Check each line of the records below and collect those that include the word "mayor".

*Records supplied*.
----------------
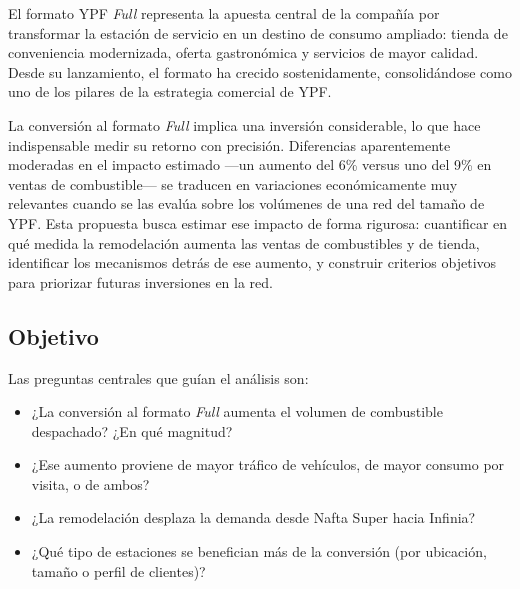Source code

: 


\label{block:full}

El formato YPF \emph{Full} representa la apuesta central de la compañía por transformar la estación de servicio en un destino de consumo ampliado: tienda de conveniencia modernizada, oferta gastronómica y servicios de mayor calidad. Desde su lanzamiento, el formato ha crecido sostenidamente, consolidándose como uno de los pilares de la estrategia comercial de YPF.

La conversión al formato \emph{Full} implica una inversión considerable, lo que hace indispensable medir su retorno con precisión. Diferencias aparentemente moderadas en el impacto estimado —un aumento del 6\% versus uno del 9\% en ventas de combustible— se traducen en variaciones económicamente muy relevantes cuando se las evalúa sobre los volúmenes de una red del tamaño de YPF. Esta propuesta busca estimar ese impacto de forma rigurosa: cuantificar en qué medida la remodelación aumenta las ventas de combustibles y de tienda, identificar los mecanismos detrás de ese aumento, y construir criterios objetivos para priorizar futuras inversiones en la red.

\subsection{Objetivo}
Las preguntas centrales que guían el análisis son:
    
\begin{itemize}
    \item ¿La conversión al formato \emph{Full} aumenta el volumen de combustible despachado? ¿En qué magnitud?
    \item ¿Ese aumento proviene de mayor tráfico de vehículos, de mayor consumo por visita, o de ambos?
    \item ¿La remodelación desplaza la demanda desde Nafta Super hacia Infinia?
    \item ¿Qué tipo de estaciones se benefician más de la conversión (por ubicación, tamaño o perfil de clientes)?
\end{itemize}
----------------
*The answer*.
El formato YPF \emph{Full} representa la apuesta central de la compañía por transformar la estación de servicio en un destino de consumo ampliado: tienda de conveniencia modernizada, oferta gastronómica y servicios de mayor calidad. Desde su lanzamiento, el formato ha crecido sostenidamente, consolidándose como uno de los pilares de la estrategia comercial de YPF.
    \item ¿Ese aumento proviene de mayor tráfico de vehículos, de mayor consumo por visita, o de ambos?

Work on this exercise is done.